Dentro de este contexto, la experiencia del "trabajo- ensayo" proporciona a los pacientes una oportunidad en la que  pueden recibir feedback sobre su actuación que les permita tomar conciencia de sus déficits y habilidades.

Prigatano señala que la conciencia deteriorada de un paciente es un proceso delicado que necesita  de sensibilidad clínica. En muchos casos puede ocurrir un rechazo del paciente hacia el proceso rehabilitador. Esto ocurre porque no se ha establecido una alianza terapéutica con el paciente. En estos casos, Prigatano recomienda comenzar con cualquier tipo de rehabilitación (física, logopédica...) que el paciente perciba como necesaria. En este contexto el terapeuta puede establecer una "alianza" con el paciente que a la larga le permita confiar en el juicio del profesional. A partir de aquí se puede trabajar la autoconciencia deteriorada con este tipo de pacientes.
 

VI. Conclusiones.
Dada la importancia de la conciencia de secuelas tanto en la fase de rehabilitación como en el ajuste psicosocial es fundamental abordar el problema como objetivo de rehabilitación, siguiendo el Modelo de Trabajo en el que se establecen tres niveles: conciencia de déficit, conciencia de consecuencias y expectativas realistas.
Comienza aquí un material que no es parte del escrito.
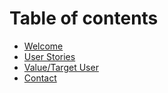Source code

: # Table of contents

* [Welcome](README.md)
* [User Stories](user-stories.md)
* [Value/Target User](value-target-user.md)
* [Contact](contact.md)

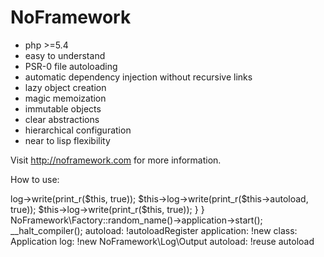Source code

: NoFramework
===========

- php >=5.4
- easy to understand
- PSR-0 file autoloading
- automatic dependency injection without recursive links
- lazy object creation
- magic memoization
- immutable objects
- clear abstractions
- hierarchical configuration
- near to lisp flexibility

Visit http://noframework.com for more information.

How to use:

<?php
require '/path/to/NoFramework/Config.php';
NoFramework\Config::random_name(__FILE__, __COMPILER_HALT_OFFSET__);

class Application extends \NoFramework\Application
{
    protected $log;
    protected $autoload;

    protected function main()
    {
        $this->log->write(print_r($this, true));
        $this->log->write(print_r($this->autoload, true));
        $this->log->write(print_r($this, true));
    }
}

NoFramework\Factory::random_name()->application->start();

__halt_compiler();

autoload: !autoloadRegister
application: !new
  class: Application
  log: !new NoFramework\Log\Output
  autoload: !reuse autoload

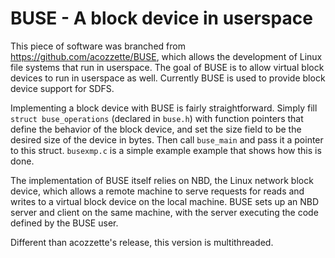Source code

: # BUSE - A block device in userspace

This piece of software was branched from https://github.com/acozzette/BUSE,
which allows the development of Linux file systems that run in userspace. 
The goal of BUSE is to allow virtual block devices to run in userspace as well. 
Currently BUSE is used to provide block device support for SDFS.

Implementing a block device with BUSE is fairly straightforward. Simply fill
`struct buse_operations` (declared in `buse.h`) with function pointers that
define the behavior of the block device, and set the size field to be the
desired size of the device in bytes. Then call `buse_main` and pass it a
pointer to this struct. `busexmp.c` is a simple example example that shows how
this is done.

The implementation of BUSE itself relies on NBD, the Linux network block device,
which allows a remote machine to serve requests for reads and writes to a
virtual block device on the local machine. BUSE sets up an NBD server and client
on the same machine, with the server executing the code defined by the BUSE
user.

Different than acozzette's release, this version is multithreaded.

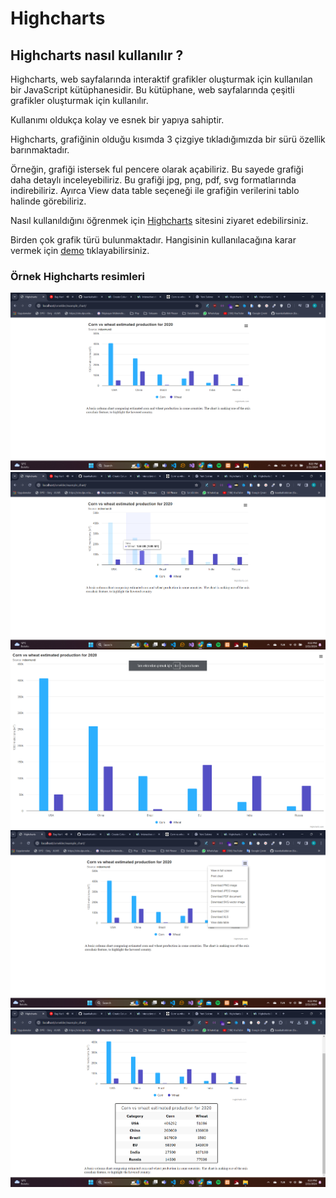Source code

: # Highcharts

## Highcharts nasıl kullanılır ?
Highcharts, web sayfalarında interaktif grafikler oluşturmak için kullanılan bir JavaScript kütüphanesidir. Bu kütüphane, web sayfalarında çeşitli grafikler oluşturmak için kullanılır.

Kullanımı oldukça kolay ve esnek bir yapıya sahiptir.

Highcharts, grafiğinin olduğu kısımda 3 çizgiye tıkladığımızda bir sürü özellik barınmaktadır. 

Örneğin, grafiği istersek ful pencere olarak açabiliriz. Bu sayede grafiği daha detaylı inceleyebiliriz. Bu grafiği jpg, png, pdf, svg formatlarında indirebiliriz. Ayırca View data table seçeneği ile grafiğin verilerini tablo halinde görebiliriz. 

Nasıl kullanıldığını öğrenmek için [Highcharts](https://www.highcharts.com/) sitesini ziyaret edebilirsiniz.

Birden çok grafik türü bulunmaktadır. Hangisinin kullanılacağına karar vermek için [demo](https://www.highcharts.com/demo) tıklayabilirsiniz.

### Örnek Highcharts resimleri 
![alt text](Screenshot_1.png)
![alt text](Screenshot_2.png)
![alt text](Screenshot_5.png)
![alt text](Screenshot_3.png)
![alt text](Screenshot_4.png)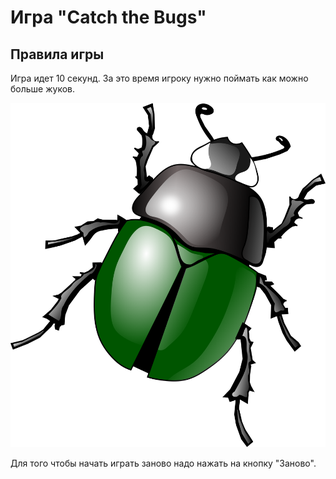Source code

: # Игра "Catch the Bugs"
## Правила игры
Игра идет 10 секунд. За это время игроку нужно поймать как можно больше жуков.

![](img/bug.png)

Для того чтобы начать играть заново надо нажать на кнопку "Заново".
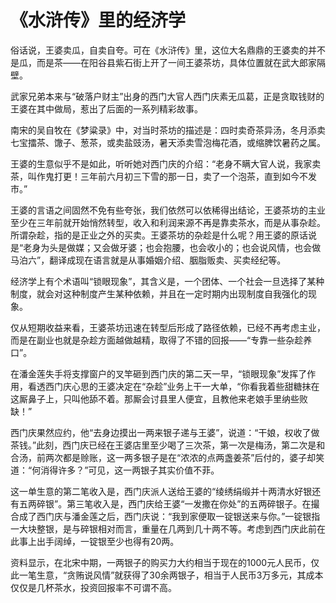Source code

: # 《水浒传》里的经济学

俗话说，王婆卖瓜，自卖自夸。可在《水浒传》里，这位大名鼎鼎的王婆卖的并不是瓜，而是茶——在阳谷县紫石街上开了一间王婆茶坊，具体位置就在武大郎家隔壁。 

武家兄弟本来与“破落户财主”出身的西门大官人西门庆素无瓜葛，正是贪取钱财的王婆在其中做局，惹出了后面的一系列精彩故事。 

南宋的吴自牧在《梦粱录》中，对当时茶坊的描述是：四时卖奇茶异汤，冬月添卖七宝擂茶、馓子、葱茶，或卖盐豉汤，暑天添卖雪泡梅花酒，或缩脾饮暑药之属。 

王婆的生意似乎不是如此，听听她对西门庆的介绍：“老身不瞒大官人说，我家卖茶，叫作鬼打更！三年前六月初三下雪的那一日，卖了一个泡茶，直到如今不发市。” 

王婆的言语之间固然不免有些夸张，我们依然可以依稀得出结论，王婆茶坊的主业至少在三年前就开始悄然转型，收入和利润来源不再是靠卖茶水，而是从事杂趁。所谓杂趁，指的是正业之外的买卖。王婆茶坊的杂趁是什么呢？用王婆的原话说是“老身为头是做媒；又会做牙婆；也会抱腰，也会收小的；也会说风情，也会做马泊六”，翻译成现在语言就是从事婚姻介绍、胭脂贩卖、买卖经纪等。 

经济学上有个术语叫“锁眼现象”，其含义是，一个团体、一个社会一旦选择了某种制度，就会对这种制度产生某种依赖，并且在一定时期内出现制度自我强化的现象。 

仅从短期收益来看，王婆茶坊迅速在转型后形成了路径依赖，已经不再考虑主业，而是在副业也就是杂趁方面越做越精，取得了不错的回报——“专靠一些杂趁养口”。 

在潘金莲失手将支撑窗户的叉竿砸到西门庆的第二天一早，“锁眼现象”发挥了作用，看透西门庆心思的王婆决定在“杂趁”业务上干一大单，“你看我着些甜糖抹在这厮鼻子上，只叫他舔不着。那厮会讨县里人便宜，且教他来老娘手里纳些败缺！” 

西门庆果然应约，他“去身边摸出一两来银子递与王婆”，说道：“干娘，权收了做茶钱。”此刻，西门庆已经在王婆店里至少喝了三次茶，第一次是梅汤，第二次是和合汤，前两次都是赊账，这一两多银子是在“浓浓的点两盏姜茶”后付的，婆子却笑道：“何消得许多？”可见，这一两银子其实价值不菲。 

这一单生意的第二笔收入是，西门庆派人送给王婆的“绫绣绢缎并十两清水好银还有五两碎银”。第三笔收入是，西门庆给王婆“一发撒在你处”的五两碎银子。在撮合成了西门庆与潘金莲之后，西门庆说：“我到家便取一锭银送来与你。”一锭银指一大块整银，是与碎银相对而言，重量在几两到几十两不等。考虑到西门庆此前在此事上出手阔绰，一锭银至少也得有20两。 

资料显示，在北宋中期，一两银子的购买力大约相当于现在的1000元人民币，仅此一笔生意，“贪贿说风情”就获得了30余两银子，相当于人民币3万多元，其成本仅仅是几杯茶水，投资回报率不可谓不高。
La evaluación de la autoconciencia es un aspecto importante de cara a la rehabilitación. En ausencia de un test general, se considera interesante abordar el problema de la evaluación de la conciencia de secuelas obtener información de diferentes fuentes (pacientes, familiares y equipo terapéutico) usando diferentes medidas (cuestionarios, entrevistas y observación).
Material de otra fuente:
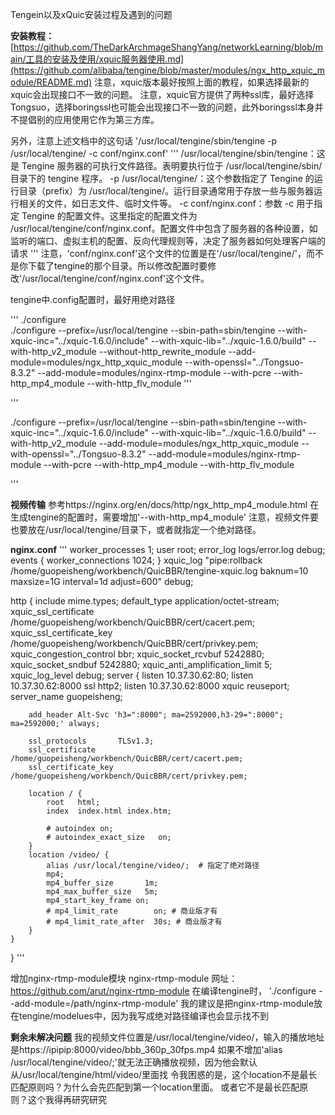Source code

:Tengein以及xQuic安装过程及遇到的问题

**安装教程：**
[https://github.com/TheDarkArchmageShangYang/networkLearning/blob/main/工具的安装及使用/xquic服务器使用.md](https://github.com/alibaba/tengine/blob/master/modules/ngx_http_xquic_module/README.md)
注意，xquic版本最好按照上面的教程，如果选择最新的xquic会出现接口不一致的问题。
注意，xquic官方提供了两种ssl库，最好选择Tongsuo，选择boringssl也可能会出现接口不一致的问题，此外boringssl本身并不提倡别的应用使用它作为第三方库。

另外，注意上述文档中的这句话
'/usr/local/tengine/sbin/tengine -p /usr/local/tengine/ -c conf/nginx.conf'
'''
/usr/local/tengine/sbin/tengine：这是 Tengine 服务器的可执行文件路径。表明要执行位于 /usr/local/tengine/sbin/ 目录下的 tengine 程序。
-p /usr/local/tengine/：这个参数指定了 Tengine 的运行目录（prefix）为 /usr/local/tengine/。运行目录通常用于存放一些与服务器运行相关的文件，如日志文件、临时文件等。
-c conf/nginx.conf：参数 -c 用于指定 Tengine 的配置文件。这里指定的配置文件为 /usr/local/tengine/conf/nginx.conf。配置文件中包含了服务器的各种设置，如监听的端口、虚拟主机的配置、反向代理规则等，决定了服务器如何处理客户端的请求
'''
注意，'conf/nginx.conf'这个文件的位置是在'/usr/local/tengine/'，而不是你下载了tengine的那个目录。所以修改配置时要修改'/usr/local/tengine/conf/nginx.conf'这个文件。

tengine中.config配置时，最好用绝对路径

'''
./configure \
./configure   --prefix=/usr/local/tengine   --sbin-path=sbin/tengine   --with-xquic-inc="../xquic-1.6.0/include"   --with-xquic-lib="../xquic-1.6.0/build"   --with-http_v2_module   --without-http_rewrite_module   --add-module=modules/ngx_http_xquic_module   --with-openssl="../Tongsuo-8.3.2" --add-module=modules/nginx-rtmp-module --with-pcre --with-http_mp4_module --with-http_flv_module
'''

'''

./configure   --prefix=/usr/local/tengine   --sbin-path=sbin/tengine   --with-xquic-inc="../xquic-1.6.0/include"   --with-xquic-lib="../xquic-1.6.0/build"   --with-http_v2_module  --add-module=modules/ngx_http_xquic_module   --with-openssl="../Tongsuo-8.3.2" --add-module=modules/nginx-rtmp-module --with-pcre --with-http_mp4_module --with-http_flv_module

'''

**视频传输**
参考https://nginx.org/en/docs/http/ngx_http_mp4_module.html
在生成tengine的配置时，需要增加'--with-http_mp4_module'
注意，视频文件要也要放在/usr/local/tengine/目录下，或者就指定一个绝对路径。

**nginx.conf**
'''
worker_processes  1;
user root;
error_log  logs/error.log debug;
events {
    worker_connections  1024;
}
xquic_log   "pipe:rollback /home/guopeisheng/workbench/QuicBBR/tengine-xquic.log baknum=10 maxsize=1G interval=1d adjust=600" debug;

http {
    include       mime.types;
    default_type  application/octet-stream;
    xquic_ssl_certificate        /home/guopeisheng/workbench/QuicBBR/cert/cacert.pem;
    xquic_ssl_certificate_key    /home/guopeisheng/workbench/QuicBBR/cert/privkey.pem;
    xquic_congestion_control bbr;
    xquic_socket_rcvbuf 5242880;
    xquic_socket_sndbuf 5242880;
    xquic_anti_amplification_limit 5;
    xquic_log_level debug;
    server {
        listen 10.37.30.62:80;
        listen 10.37.30.62:8000 ssl http2;
        listen 10.37.30.62:8000 xquic reuseport;
        server_name guopeisheng;
        
        add_header Alt-Svc 'h3=":8000"; ma=2592000,h3-29=":8000"; ma=2592000;' always;
        
        ssl_protocols       TLSv1.3;
        ssl_certificate        /home/guopeisheng/workbench/QuicBBR/cert/cacert.pem;
        ssl_certificate_key    /home/guopeisheng/workbench/QuicBBR/cert/privkey.pem;

        location / {
            root   html;
            index  index.html index.htm;

            # autoindex on;
            # autoindex_exact_size   on;
        }
        location /video/ {
            alias /usr/local/tengine/video/;  # 指定了绝对路径
            mp4;
            mp4_buffer_size       1m;
            mp4_max_buffer_size   5m;
            mp4_start_key_frame on;
            # mp4_limit_rate        on; # 商业版才有
            # mp4_limit_rate_after  30s; # 商业版才有
        }
    }
}
'''


增加nginx-rtmp-module模块
nginx-rtmp-module 网址：https://github.com/arut/nginx-rtmp-module
在编译tengine时，    './configure --add-module=/path/nginx-rtmp-module' 我的建议是把nginx-rtmp-module放在tengine/modelues中，因为我写成绝对路径编译也会显示找不到



**剩余未解决问题**
我的视频文件位置是/usr/local/tengine/video/，输入的播放地址是https://ipipip:8000/video/bbb_360p_30fps.mp4
如果不增加'alias /usr/local/tengine/video/;'就无法正确播放视频，因为他会默认从/usr/local/tengine/html/video/里面找
令我困惑的是，这个location不是最长匹配原则吗？为什么会先匹配到第一个location里面。 或者它不是最长匹配原则？这个我得再研究研究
La rehabilitación de la conciencia deteriorada precisa de una elevada sensibilidad clínica por parte del terapeuta. Por una parte, el tratamiento de la autoconciencia deteriorada no debe llevarse a cabo con todo tipo de pacientes; así, ante un paciente que presenta un deterioro muy severo tras muchos meses después de la lesión y en el que no existen expectativas de mejora es difícil encontrar una razón por la que trabajar la autoconciencia. Por otra parte, desde la experiencia clínica se observa que los pacientes tienen su propio "ritmo"  en la adquisición de la autoconciencia. En muchos casos adquieren de forma espontánea una mayor conciencia a medida que transcurre la rehabilitación. El clínico ha de tener la suficiente intuición para discriminar el momento en el que se encuentra el paciente y no forzar el proceso. Desde aquí se deriva que no es posible establecer un protocolo de intervención único para todos los pacientes que presentan problemas de conciencia de secuelas.

Si bien en la bibliografía revisada no aparece el papel de la familia como coterapeuta en la rehabilitación de la conciencia de secuelas, consideramos fundamental su intervención. Es importante establecer un adecuado grado de comunicación con los familiares que nos permita explicarles en qué momento de la rehabilitación se encuentra el paciente y cuáles son las estrategias más adecuadas que han de llevar a cabo para fomentar la autoconciencia. Esta labor nos permitirá también abordar, en aquellas familias que lo precisen, sus expectativas y su propia conciencia de secuelas.